__EXERCISE DESCRIPTION__:
Look through the entries below and return all lines including the word "upfront".

__MATERIAL FOR THIS TASK__:
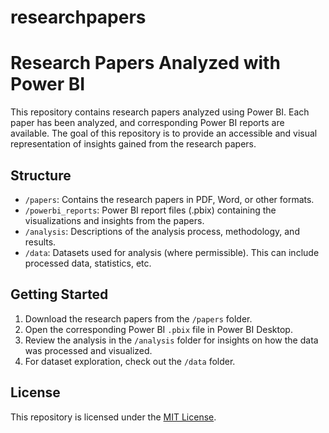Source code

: # researchpapers
# Research Papers Analyzed with Power BI

This repository contains research papers analyzed using Power BI. Each paper has been analyzed, and corresponding Power BI reports are available. The goal of this repository is to provide an accessible and visual representation of insights gained from the research papers.

## Structure

- `/papers`: Contains the research papers in PDF, Word, or other formats.
- `/powerbi_reports`: Power BI report files (.pbix) containing the visualizations and insights from the papers.
- `/analysis`: Descriptions of the analysis process, methodology, and results.
- `/data`: Datasets used for analysis (where permissible). This can include processed data, statistics, etc.

## Getting Started

1. Download the research papers from the `/papers` folder.
2. Open the corresponding Power BI `.pbix` file in Power BI Desktop.
3. Review the analysis in the `/analysis` folder for insights on how the data was processed and visualized.
4. For dataset exploration, check out the `/data` folder.

## License

This repository is licensed under the [MIT License](LICENSE).
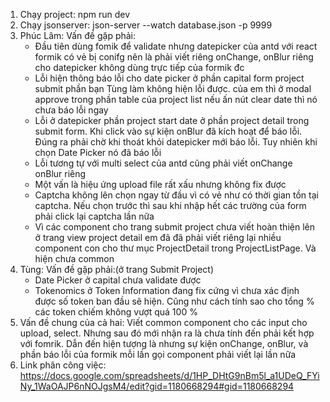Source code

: 1. Chạy project: npm run dev
2. Chạy jsonserver: json-server --watch database.json -p 9999
3. Phúc Lâm: Vấn đề gặp phải:
   - Đầu tiên dùng fomik để validate nhưng datepicker của antd với react formik có vẻ bị conifg
     nên là phải viết riêng onChange, onBlur riêng cho datepicker không dùng trực tiếp của formik đc
   - Lỗi hiện thông báo lỗi cho date picker ở phần capital form project submit phần bạn Tùng làm không hiện lỗi được. của em thì ở modal approve trong phần table của project list nếu ấn nút clear date thì nó chưa báo lỗi ngay
   - Lỗi ở datepicker phần project start date ở phần project detail trong submit form. Khi click vào sự kiện onBlur đã kích hoạt để báo lỗi. Đúng ra phải chờ khi thoát khỏi datepicker mới báo lỗi. Tuy nhiên khi chọn Date Picker nó đã báo lỗi
   - Lỗi tương tự với multi select của antd cũng phải viết onChange onBlur riêng
   - Một vấn là hiệu ứng upload file rất xấu nhưng không fix được
   - Captcha không lên chọn ngay từ đầu vì có vẻ như có thời gian tồn tại captcha. Nếu chọn trước thì sau khi nhập hết các
     trường của form phải click lại captcha lần nữa
   - Vì các component cho trang submit project chưa viết hoàn thiện lên ở trang view project detail em đã đã phải viết riêng lại nhiều component con cho thư mục ProjectDetail trong ProjectListPage. Và hiện chưa common
4. Tùng: Vấn đề gặp phải:(ở trang Submit Project)
   - Date Picker ở capital chưa validate được
   - Tokenomics ở Token Information đang fix cứng vì chưa xác định được số token ban đầu sẽ hiện. Cũng như cách tính sao cho tổng % các token chiếm không vượt quá 100 %
5. Vấn đề chung của cả hai:
   Viết common component cho các input cho upload, select. Nhưng sau đó mới nhận ra là chưa tính đến phải kết hợp với fomrik. Dẫn đến hiện tượng là nhưng sự kiện onChange, onBlur, và phần báo lỗi của formik mỗi lần gọi component phải viết lại lần nữa
6. Link phân công việc: https://docs.google.com/spreadsheets/d/1HP_DHtG9nBm5l_a1UDeQ_FYiNy_1WaOAJP6nNOJgsM4/edit?gid=1180668294#gid=1180668294
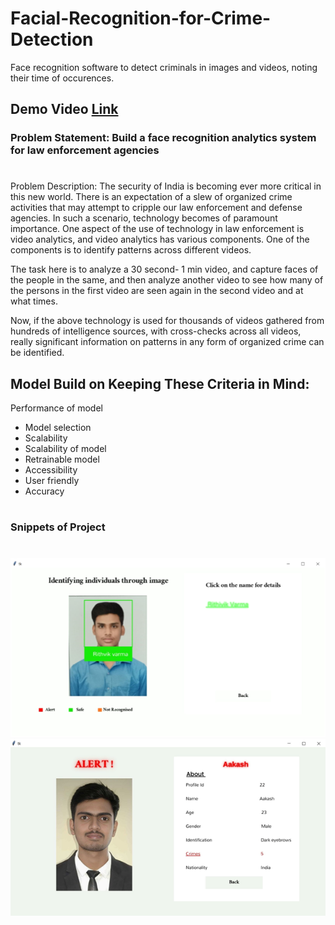 # Facial-Recognition-for-Crime-Detection
 Face recognition software to detect criminals in images and videos, noting their time of occurences.

## Demo Video [Link](https://www.youtube.com/watch?v=M5v2rXOalcw)

### Problem Statement: Build a face recognition analytics system for law enforcement agencies
#
Problem Description:
The security of India is becoming ever more critical in this new world. There is an expectation of a slew of organized crime activities that may attempt to cripple our law enforcement and defense agencies. In such a scenario, technology becomes of paramount importance.
One aspect of the use of technology in law enforcement is video analytics, and video analytics has various components. One of the components is to identify patterns across different videos.

The task here is to analyze a 30 second- 1 min video, and capture faces of the people in the same, and then analyze another video to see how many of the persons in the first video are seen again in the second video and at what times.

Now, if the above technology is used for thousands of videos gathered from hundreds of intelligence sources, with cross-checks across all videos, really significant information on patterns in any form of organized crime can be identified.


## Model Build on Keeping These Criteria in Mind:

Performance of model
- Model selection
- Scalability
- Scalability of model
- Retrainable model
- Accessibility
- User friendly
- Accuracy

# 
### Snippets of Project
#

![Screenshot 1](img/screenshot1.png)
![Screenshot 2](img/screenshot2.png)

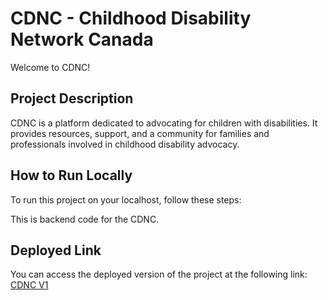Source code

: # CDNC - Childhood Disability Network Canada

Welcome to CDNC!

## Project Description

CDNC is a platform dedicated to advocating for children with disabilities. It provides resources, support, and a community for families and professionals involved in childhood disability advocacy.

## How to Run Locally

To run this project on your localhost, follow these steps:

This is backend code for the CDNC.

## Deployed Link

You can access the deployed version of the project at the following link: [CDNC V1](https://cdnc-v1.vercel.app/)
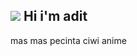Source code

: ## [![](https://visitcount.itsvg.in/api?id=aditrachman&icon=8&color=0)](https://visitcount.itsvg.in)  Hi i'm adit   

mas mas pecinta ciwi anime
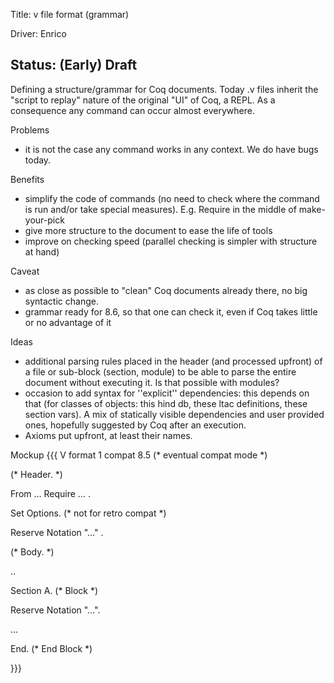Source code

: Title: v file format (grammar)

Driver: Enrico

Status: (Early) Draft
----

Defining a structure/grammar for Coq documents.  Today .v files inherit the "script to replay" nature of the original "UI" of Coq, a REPL.
As a consequence any command can occur almost everywhere.

Problems
 * it is not the case any command works in any context.  We do have bugs today.

Benefits
 * simplify the code of commands (no need to check where the command is run and/or take special measures).  E.g. Require in the middle of make-your-pick
 * give more structure to the document to ease the life of tools
 * improve on checking speed (parallel checking is simpler with structure at hand)

Caveat
 * as close as possible to "clean" Coq documents already there, no big syntactic change.
 * grammar ready for 8.6, so that one can check it, even if Coq takes little or no advantage of it

Ideas
 * additional parsing rules placed in the header (and processed upfront) of a file or sub-block (section, module) to be able to parse the entire document without executing it.  Is that possible with modules?
 * occasion to add syntax for ''explicit'' dependencies: this depends on that (for classes of objects: this hind db, these ltac definitions, these section vars).  A mix of statically visible dependencies and user provided ones, hopefully suggested by Coq after an execution.
 * Axioms put upfront, at least their names.

Mockup
{{{
V format 1 compat 8.5 (* eventual compat mode *)

(* Header. *)

From … Require … .

Set Options. (* not for retro compat *)

Reserve Notation "…" .

(* Body. *)

..

Section A. (* Block *)

Reserve Notation "…".

...

End. (* End Block *)




}}}
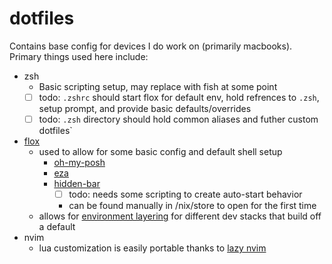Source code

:# dotfiles
Contains base config for devices I do work on (primarily macbooks).
Primary things used here include:
- zsh
  - Basic scripting setup, may replace with fish at some point
  - [ ] todo: `.zshrc` should start flox for default env, hold refrences to `.zsh`, setup prompt, and provide basic defaults/overrides
  - [ ] todo: `.zsh` directory should hold common aliases and futher custom dotfiles`
- [flox]([url](https://flox.dev))
  - used to allow for some basic config and default shell setup
    - [oh-my-posh](https://ohmyposh.dev)
    - [eza](https://github.com/eza-community/eza)
    - [hidden-bar](https://github.com/dwarvesf/hidden)
      - [ ] todo: needs some scripting to create auto-start behavior
      - can be found manually in /nix/store to open for the first time
  - allows for [environment layering]([url](https://flox.dev/docs/tutorials/layering-multiple-environments/)) for different dev stacks that build off a default
- nvim
  - lua customization is easily portable thanks to [lazy nvim]([url](http://www.lazyvim.org/configuration/lazy.nvim))
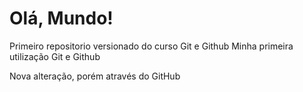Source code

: # Olá, Mundo!
 Primeiro repositorio versionado do curso Git e Github
 Minha primeira utilização Git e Github
 
 Nova alteração, porém através do GitHub

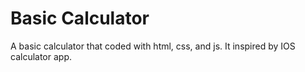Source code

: # Basic Calculator

A basic calculator that coded with html, css, and js. It inspired by IOS calculator app. 
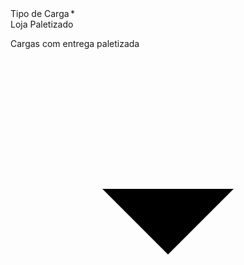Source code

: <div class="MuiGrid-root MuiGrid-item MuiGrid-grid-xs-3"><div class="MuiFormControl-root MuiFormControl-fullWidth"><label class="MuiFormLabel-root MuiInputLabel-root MuiInputLabel-formControl MuiInputLabel-animated MuiInputLabel-shrink MuiFormLabel-filled Mui-required Mui-required" data-shrink="true">Tipo de Carga<span class="MuiFormLabel-asterisk MuiInputLabel-asterisk"> *</span></label><div class="MuiInputBase-root MuiInput-root MuiInput-underline MuiInputBase-formControl MuiInput-formControl"><div class="MuiSelect-root jss2030 MuiSelect-select MuiSelect-selectMenu MuiInputBase-input MuiInput-input" tabindex="0" role="button" aria-labelledby=" mui-component-select-tipo_carga" aria-haspopup="listbox" id="mui-component-select-tipo_carga"><div class="MuiListItemText-root MuiListItemText-multiline"><span class="MuiTypography-root MuiListItemText-primary MuiTypography-body1">Loja Paletizado</span><p class="MuiTypography-root MuiListItemText-secondary MuiTypography-body2 MuiTypography-colorTextSecondary" style="white-space: normal;">Cargas com entrega paletizada</p></div></div><input name="tipo_carga" type="hidden" value="dfdc464e-8ab2-4fec-bb56-6744c1da0d06"><svg class="MuiSvgIcon-root MuiSelect-icon" focusable="false" viewBox="0 0 24 24" aria-hidden="true" role="presentation"><path d="M7 10l5 5 5-5z"></path></svg></div></div></div>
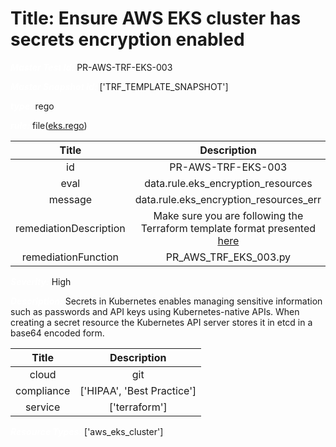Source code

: 



# Title: Ensure AWS EKS cluster has secrets encryption enabled


***<font color="white">Master Test Id:</font>*** PR-AWS-TRF-EKS-003

***<font color="white">Master Snapshot Id:</font>*** ['TRF_TEMPLATE_SNAPSHOT']

***<font color="white">type:</font>*** rego

***<font color="white">rule:</font>*** file([eks.rego])  
  
  
  
  

|Title|Description|
| :---: | :---: |
|id|PR-AWS-TRF-EKS-003|
|eval|data.rule.eks_encryption_resources|
|message|data.rule.eks_encryption_resources_err|
|remediationDescription|Make sure you are following the Terraform template format presented <a href='https://registry.terraform.io/providers/hashicorp/aws/latest/docs/resources/eks_cluster' target='_blank'>here</a>|
|remediationFunction|PR_AWS_TRF_EKS_003.py|


***<font color="white">Severity:</font>*** High

***<font color="white">Description:</font>*** Secrets in Kubernetes enables managing sensitive information such as passwords and API keys using Kubernetes-native APIs. When creating a secret resource the Kubernetes API server stores it in etcd in a base64 encoded form.  
  
  

|Title|Description|
| :---: | :---: |
|cloud|git|
|compliance|['HIPAA', 'Best Practice']|
|service|['terraform']|


***<font color="white">Resource Types:</font>*** ['aws_eks_cluster']


[eks.rego]: https://github.com/prancer-io/prancer-compliance-test/tree/master/aws/terraform/eks.rego
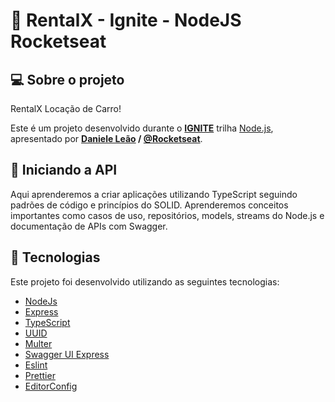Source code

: # :rocket: RentalX - Ignite - NodeJS Rocketseat

## 💻 Sobre o projeto

RentalX Locação de Carro!

Este é um projeto desenvolvido durante o **[IGNITE](https://rocketseat.com.br/ignite)** trilha [Node.js](https://nodejs.org/), apresentado por **[Daniele Leão](https://www.linkedin.com/in/danieleleaoevangelista/) / [@Rocketseat](https://rocketseat.com.br/)**.


## 🚀 Iniciando a API

Aqui aprenderemos a criar aplicações utilizando TypeScript seguindo padrões de código e princípios do SOLID. Aprenderemos conceitos importantes como casos de uso, repositórios, models, streams do Node.js e documentação de APIs com Swagger.

## 🧪 Tecnologias

Este projeto foi desenvolvido utilizando as seguintes tecnologias:

- [NodeJs](https://reactjs.org/)
- [Express](https://www.typescriptlang.org/)
- [TypeScript](https://www.typescriptlang.org/)
- [UUID](https://github.com/uuidjs/uuid#readme)
- [Multer](https://react-leaflet.js.org/)
- [Swagger UI Express](https://github.com/scottie1984/swagger-ui-express)
- [Eslint](https://eslint.org/)
- [Prettier](https://prettier.io/)
- [EditorConfig](https://editorconfig.org/)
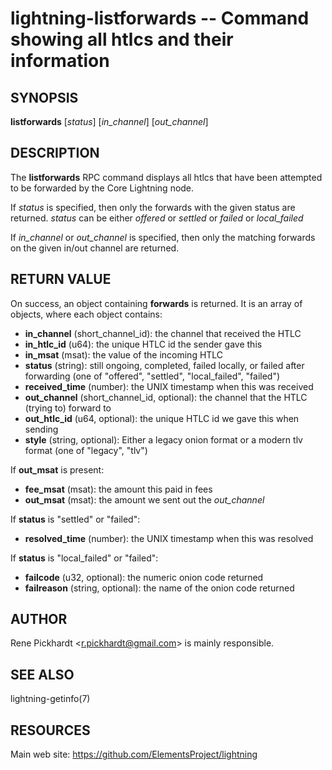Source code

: lightning-listforwards -- Command showing all htlcs and their information
=========================================================================

SYNOPSIS
--------

**listforwards** [*status*] [*in_channel*] [*out_channel*]

DESCRIPTION
-----------

The **listforwards** RPC command displays all htlcs that have been
attempted to be forwarded by the Core Lightning node.

If *status* is specified, then only the forwards with the given status are returned.
*status* can be either *offered* or *settled* or *failed* or *local_failed*

If *in_channel* or *out_channel* is specified, then only the matching forwards
on the given in/out channel are returned.

RETURN VALUE
------------

[comment]: # (GENERATE-FROM-SCHEMA-START)
On success, an object containing **forwards** is returned.  It is an array of objects, where each object contains:

- **in\_channel** (short\_channel\_id): the channel that received the HTLC
- **in\_htlc\_id** (u64): the unique HTLC id the sender gave this
- **in\_msat** (msat): the value of the incoming HTLC
- **status** (string): still ongoing, completed, failed locally, or failed after forwarding (one of "offered", "settled", "local_failed", "failed")
- **received\_time** (number): the UNIX timestamp when this was received
- **out\_channel** (short\_channel\_id, optional): the channel that the HTLC (trying to) forward to
- **out\_htlc\_id** (u64, optional): the unique HTLC id we gave this when sending
- **style** (string, optional): Either a legacy onion format or a modern tlv format (one of "legacy", "tlv")

If **out\_msat** is present:

  - **fee\_msat** (msat): the amount this paid in fees
  - **out\_msat** (msat): the amount we sent out the *out_channel*

If **status** is "settled" or "failed":

  - **resolved\_time** (number): the UNIX timestamp when this was resolved

If **status** is "local_failed" or "failed":

  - **failcode** (u32, optional): the numeric onion code returned
  - **failreason** (string, optional): the name of the onion code returned

[comment]: # (GENERATE-FROM-SCHEMA-END)

AUTHOR
------

Rene Pickhardt <<r.pickhardt@gmail.com>> is mainly responsible.

SEE ALSO
--------

lightning-getinfo(7)

RESOURCES
---------

Main web site: <https://github.com/ElementsProject/lightning>

[comment]: # ( SHA256STAMP:5b2da52b7f3a28563d0103d3853b9d8f717dc41a9e9c6b395ff19f1b975ca5fd)
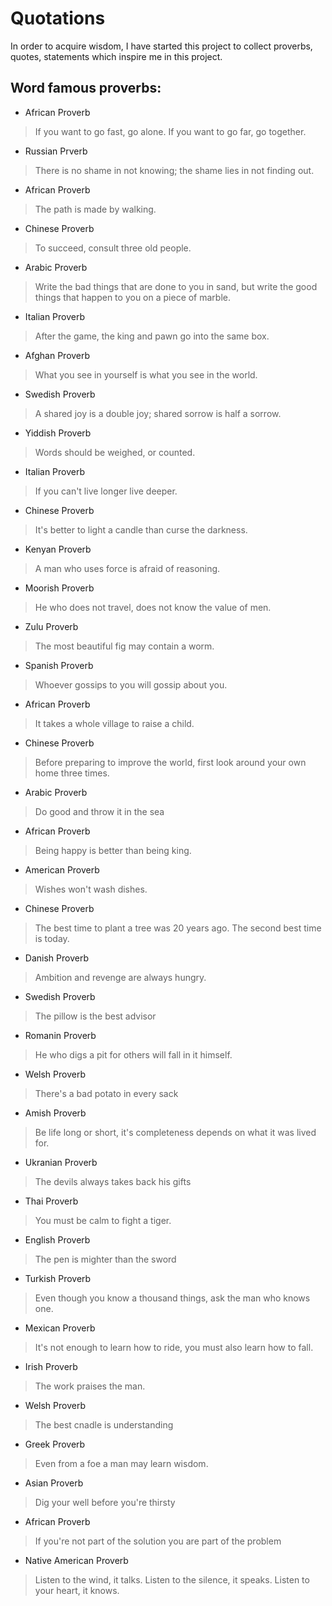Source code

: # Quotations
In order to acquire wisdom, I have started this project to collect proverbs, quotes, statements which inspire me in this project.

## Word famous proverbs:

- African Proverb
> If you want to go fast, go alone. If you want to go far, go together.
 
- Russian Prverb
> There is no shame in not knowing; the shame lies in not finding out.

- African Proverb
> The path is made by walking.

- Chinese Proverb
> To succeed, consult three old people.

- Arabic Proverb
> Write the bad things that are done to you in sand, but write the good things that happen to you on a piece of marble.

- Italian Proverb
> After the game, the king and pawn go into the same box.

- Afghan Proverb
> What you see in yourself is what you see in the world.

- Swedish Proverb
> A shared joy is a double joy; shared sorrow is half a sorrow.

- Yiddish Proverb
> Words should be weighed, or counted.

- Italian Proverb
> If you can't live longer live deeper.

- Chinese Proverb
> It's better to light a candle than curse the darkness.

- Kenyan Proverb
> A man who uses force is afraid of reasoning.
 
- Moorish Proverb
> He who does not travel, does not know the value of men.

- Zulu Proverb
> The most beautiful fig may contain a worm.

- Spanish Proverb
> Whoever gossips to you will gossip about you.

- African Proverb
> It takes a whole village to raise a child.

- Chinese Proverb
> Before preparing to improve the world, first look around your own home three times.

- Arabic Proverb
> Do good and throw it in the sea

- African Proverb
> Being happy is better than being king.

- American Proverb
> Wishes won't wash dishes.

- Chinese Proverb
> The best time to plant a tree was 20 years ago. The second best time is today.

- Danish Proverb
> Ambition and revenge are always hungry.

- Swedish Proverb
> The pillow is the best advisor

- Romanin Proverb
> He who digs a pit for others will fall in it himself.

- Welsh Proverb
> There's a bad potato in every sack

- Amish Proverb
> Be life long or short, it's completeness depends on what it was lived for.

- Ukranian Proverb
> The devils always takes back his gifts

- Thai Proverb
> You must be calm to fight a tiger.

- English Proverb
> The pen is mighter than the sword

- Turkish Proverb
> Even though you know a thousand things, ask the man who knows one.

- Mexican Proverb
> It's not enough to learn how to ride, you must also learn how to fall.

- Irish Proverb
> The work praises the man.

- Welsh Proverb
> The best cnadle is understanding

- Greek Proverb
> Even from a foe a man may learn wisdom.

- Asian Proverb
> Dig your well before you're thirsty

- African Proverb
> If you're not part of the solution you are part of the problem

- Native American Proverb
> Listen to the wind, it talks. Listen to the silence, it speaks. Listen to your heart, it knows.

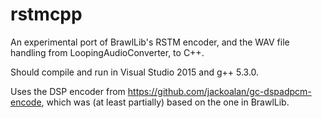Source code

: rstmcpp
=======

An experimental port of BrawlLib's RSTM encoder, and the WAV file 
handling from LoopingAudioConverter, to C++.

Should compile and run in Visual Studio 2015 and g++ 5.3.0.

Uses the DSP encoder from https://github.com/jackoalan/gc-dspadpcm-encode,
which was (at least partially) based on the one in BrawlLib.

__THE ANSWER__:
 * additional parsing rules placed in the header (and processed upfront) of a file or sub-block (section, module) to be able to parse the entire document without executing it.  Is that possible with modules?
 * Axioms put upfront, at least their names.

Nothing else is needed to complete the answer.